ABOUT THIS TASK:
Locate the string "issue" in the records below. Copy every line where it occurs.

[Dataset excerpts]
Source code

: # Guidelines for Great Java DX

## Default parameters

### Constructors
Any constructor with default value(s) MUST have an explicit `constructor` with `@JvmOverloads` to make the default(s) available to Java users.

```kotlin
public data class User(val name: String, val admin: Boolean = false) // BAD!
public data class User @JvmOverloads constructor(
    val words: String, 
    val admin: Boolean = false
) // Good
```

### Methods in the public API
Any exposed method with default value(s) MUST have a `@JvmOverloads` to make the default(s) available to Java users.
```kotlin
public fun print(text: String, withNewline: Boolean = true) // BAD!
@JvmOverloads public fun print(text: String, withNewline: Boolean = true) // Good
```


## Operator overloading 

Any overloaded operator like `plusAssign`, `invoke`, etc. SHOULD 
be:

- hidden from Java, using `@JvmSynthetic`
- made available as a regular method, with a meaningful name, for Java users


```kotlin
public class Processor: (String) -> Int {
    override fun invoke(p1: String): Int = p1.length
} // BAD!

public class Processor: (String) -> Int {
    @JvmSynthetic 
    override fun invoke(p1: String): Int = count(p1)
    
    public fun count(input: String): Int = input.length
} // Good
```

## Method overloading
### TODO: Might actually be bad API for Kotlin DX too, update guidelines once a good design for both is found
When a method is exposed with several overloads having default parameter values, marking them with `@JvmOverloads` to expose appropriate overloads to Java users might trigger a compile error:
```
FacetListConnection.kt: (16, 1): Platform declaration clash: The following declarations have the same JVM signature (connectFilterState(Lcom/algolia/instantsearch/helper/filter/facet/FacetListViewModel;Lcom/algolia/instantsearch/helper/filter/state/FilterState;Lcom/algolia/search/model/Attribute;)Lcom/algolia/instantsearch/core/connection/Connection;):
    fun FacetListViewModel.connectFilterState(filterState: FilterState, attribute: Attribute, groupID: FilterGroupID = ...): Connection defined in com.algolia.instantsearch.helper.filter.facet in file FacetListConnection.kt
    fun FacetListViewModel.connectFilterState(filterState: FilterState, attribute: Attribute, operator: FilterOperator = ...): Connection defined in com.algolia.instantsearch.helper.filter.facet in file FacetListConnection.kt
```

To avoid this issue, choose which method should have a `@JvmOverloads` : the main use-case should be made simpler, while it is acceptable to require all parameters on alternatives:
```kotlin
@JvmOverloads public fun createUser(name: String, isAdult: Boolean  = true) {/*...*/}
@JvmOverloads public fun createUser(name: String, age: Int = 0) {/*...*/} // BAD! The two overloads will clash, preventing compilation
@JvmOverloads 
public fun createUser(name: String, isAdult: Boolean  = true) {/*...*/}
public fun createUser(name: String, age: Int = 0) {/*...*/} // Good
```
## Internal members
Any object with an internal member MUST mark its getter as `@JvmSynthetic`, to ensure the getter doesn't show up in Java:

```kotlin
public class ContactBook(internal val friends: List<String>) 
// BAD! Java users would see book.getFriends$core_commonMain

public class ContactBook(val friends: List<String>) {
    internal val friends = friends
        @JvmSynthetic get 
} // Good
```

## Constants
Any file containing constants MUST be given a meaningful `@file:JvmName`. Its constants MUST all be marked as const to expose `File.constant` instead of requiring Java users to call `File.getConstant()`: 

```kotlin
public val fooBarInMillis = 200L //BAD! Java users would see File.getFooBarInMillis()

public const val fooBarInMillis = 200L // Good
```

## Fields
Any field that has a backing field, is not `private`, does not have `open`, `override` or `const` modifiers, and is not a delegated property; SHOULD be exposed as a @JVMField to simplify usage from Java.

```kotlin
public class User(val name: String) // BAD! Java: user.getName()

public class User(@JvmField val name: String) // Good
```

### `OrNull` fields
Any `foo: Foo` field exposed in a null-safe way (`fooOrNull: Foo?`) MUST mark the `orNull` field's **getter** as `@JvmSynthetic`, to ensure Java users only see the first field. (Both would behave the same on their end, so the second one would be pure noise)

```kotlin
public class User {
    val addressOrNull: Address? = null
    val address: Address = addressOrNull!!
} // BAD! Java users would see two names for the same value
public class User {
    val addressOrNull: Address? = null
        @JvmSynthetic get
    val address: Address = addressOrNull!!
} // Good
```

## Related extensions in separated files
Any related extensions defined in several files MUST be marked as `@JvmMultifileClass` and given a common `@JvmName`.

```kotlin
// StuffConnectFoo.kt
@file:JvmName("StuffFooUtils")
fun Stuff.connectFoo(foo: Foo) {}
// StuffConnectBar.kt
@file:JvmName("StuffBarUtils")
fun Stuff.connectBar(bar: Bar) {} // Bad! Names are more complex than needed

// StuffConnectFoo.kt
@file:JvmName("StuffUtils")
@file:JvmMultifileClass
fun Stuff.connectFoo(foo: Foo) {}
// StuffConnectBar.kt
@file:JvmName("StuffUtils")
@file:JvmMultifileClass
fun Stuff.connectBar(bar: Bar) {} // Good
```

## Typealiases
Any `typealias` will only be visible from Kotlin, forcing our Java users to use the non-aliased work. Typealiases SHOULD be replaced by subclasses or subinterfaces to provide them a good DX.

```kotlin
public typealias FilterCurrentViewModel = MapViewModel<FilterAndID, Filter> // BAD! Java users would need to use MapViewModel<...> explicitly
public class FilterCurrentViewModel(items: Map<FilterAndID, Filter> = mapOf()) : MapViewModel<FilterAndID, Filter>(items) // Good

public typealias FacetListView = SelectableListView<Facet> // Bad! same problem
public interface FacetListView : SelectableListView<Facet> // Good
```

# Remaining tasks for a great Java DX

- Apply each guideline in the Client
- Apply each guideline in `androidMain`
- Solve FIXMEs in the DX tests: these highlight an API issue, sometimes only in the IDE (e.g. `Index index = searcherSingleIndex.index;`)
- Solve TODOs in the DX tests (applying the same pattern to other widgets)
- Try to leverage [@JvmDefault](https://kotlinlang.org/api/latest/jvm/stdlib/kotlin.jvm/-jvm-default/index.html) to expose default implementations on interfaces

TASK OUTPUT:
To avoid this issue, choose which method should have a `@JvmOverloads` : the main use-case should be made simpler, while it is acceptable to require all parameters on alternatives:
- Solve FIXMEs in the DX tests: these highlight an API issue, sometimes only in the IDE (e.g. `Index index = searcherSingleIndex.index;`)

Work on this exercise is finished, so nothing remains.